Outreach workers now spend weeks at a time focusing on one camp: getting to know homeless individuals where they’re at and bringing services to them.
The program is part of the “Navigation Team” that launched in January.
One of the most visible aspects of the work is the sanitation and hygiene unit comprised of two portable toilets, hand-washing stations, a garbage can, sharp box and lockers. The mobile station moves from camp to camp in the areas with the largest populations.
Where Southeast Flavel Street meets Interstate 205 has been a consistent problem for years. The sanitation trailer was moved to the underpass about two weeks ago.
Tracy Vargas told FOX 12 she’s been camping in southeast Portland for more than three years.
Trying to find a spot to go to the bathroom is just one of many challenges.

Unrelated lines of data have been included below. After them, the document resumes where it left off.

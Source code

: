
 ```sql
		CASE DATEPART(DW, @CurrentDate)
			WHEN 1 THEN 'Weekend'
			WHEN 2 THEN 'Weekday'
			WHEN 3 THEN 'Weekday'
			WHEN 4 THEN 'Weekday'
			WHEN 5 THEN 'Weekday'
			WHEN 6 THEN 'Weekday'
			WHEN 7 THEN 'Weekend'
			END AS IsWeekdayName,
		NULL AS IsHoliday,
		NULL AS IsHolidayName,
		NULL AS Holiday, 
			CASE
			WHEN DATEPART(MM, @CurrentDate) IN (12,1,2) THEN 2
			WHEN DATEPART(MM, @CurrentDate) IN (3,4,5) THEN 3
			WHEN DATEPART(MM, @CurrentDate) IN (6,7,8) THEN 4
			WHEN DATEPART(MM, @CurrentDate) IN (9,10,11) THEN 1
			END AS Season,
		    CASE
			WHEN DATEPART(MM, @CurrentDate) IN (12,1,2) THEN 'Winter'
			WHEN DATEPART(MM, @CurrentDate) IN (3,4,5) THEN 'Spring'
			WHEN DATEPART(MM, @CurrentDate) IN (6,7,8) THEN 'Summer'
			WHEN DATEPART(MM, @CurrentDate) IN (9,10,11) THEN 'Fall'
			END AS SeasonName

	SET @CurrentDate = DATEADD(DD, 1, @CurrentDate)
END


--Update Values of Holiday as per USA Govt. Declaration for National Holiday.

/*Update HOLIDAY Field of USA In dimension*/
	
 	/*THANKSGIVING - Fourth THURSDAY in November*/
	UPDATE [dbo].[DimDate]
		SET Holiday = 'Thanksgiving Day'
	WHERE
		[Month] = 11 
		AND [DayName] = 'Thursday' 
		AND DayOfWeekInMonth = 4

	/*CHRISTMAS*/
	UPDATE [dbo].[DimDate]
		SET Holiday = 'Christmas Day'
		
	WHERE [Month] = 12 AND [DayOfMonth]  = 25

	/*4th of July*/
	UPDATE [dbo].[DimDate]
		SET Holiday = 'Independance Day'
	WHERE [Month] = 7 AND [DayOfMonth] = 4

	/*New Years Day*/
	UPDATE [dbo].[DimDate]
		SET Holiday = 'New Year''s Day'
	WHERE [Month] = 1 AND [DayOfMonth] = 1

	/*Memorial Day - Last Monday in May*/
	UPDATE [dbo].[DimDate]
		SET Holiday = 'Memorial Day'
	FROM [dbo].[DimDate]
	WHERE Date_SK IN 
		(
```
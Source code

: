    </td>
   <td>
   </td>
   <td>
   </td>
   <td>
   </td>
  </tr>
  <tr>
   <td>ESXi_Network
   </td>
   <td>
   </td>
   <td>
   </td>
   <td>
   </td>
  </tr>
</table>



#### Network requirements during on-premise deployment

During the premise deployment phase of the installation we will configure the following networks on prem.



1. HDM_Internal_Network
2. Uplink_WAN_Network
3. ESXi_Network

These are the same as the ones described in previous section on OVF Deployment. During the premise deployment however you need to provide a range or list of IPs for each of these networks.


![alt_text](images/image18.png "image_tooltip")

“You’ve got to find a business around the area that will let you come in and go,” Vargas said Tuesday. “A lot of times you get left to going out in the woods or wherever you can go.”
Vargas said she appreciates that now there’s a bathroom to use that’s just a short walk away. She’s also working with the outreach team to get her birth certificate.
“I think it’s a wonderful idea,” Vargas said. “I think it’s been working.”
Areas neighbors said they’ve noticed the bathrooms and lockers.
Pat Perkins has been walking her dog along Flavel Street for 14 years. She said the influx of homeless, garbage and human waste has been particularly bad the last five years.
“It seems like it could be a health hazard, especially when you see needles and feces on the ground,” Perkins said.
Perkins said she’s happy to see the homeless now have a designated place to throw trash, hazardous materials and use the bathroom.
And local leaders are hopeful the access will help reduce the impact.
“These are campsites that for a very long time have been generating concerns and safety issues,” said Denis Theriault, a spokesman for the Joint Office for Homeless Services.
“Not just public safety issues but health and safety issues for the folks who are camping there as well as the folks who are near those sites,” Theriault added.
But offering sanitation services is just a small part of the mission driven by hope for a more permanent solution.
“We’re going to get them their ID, we’re going to get them a birth certificate, we’re going to get them medical connections,” Theriault said.
The ultimate goal is to get the homeless off the streets and in shelter or housing.
A city spokeswoman said 15 people from the Flavel camp have already been placed in shelters, including two families.
It’s unclear where the Navigation Team will go next.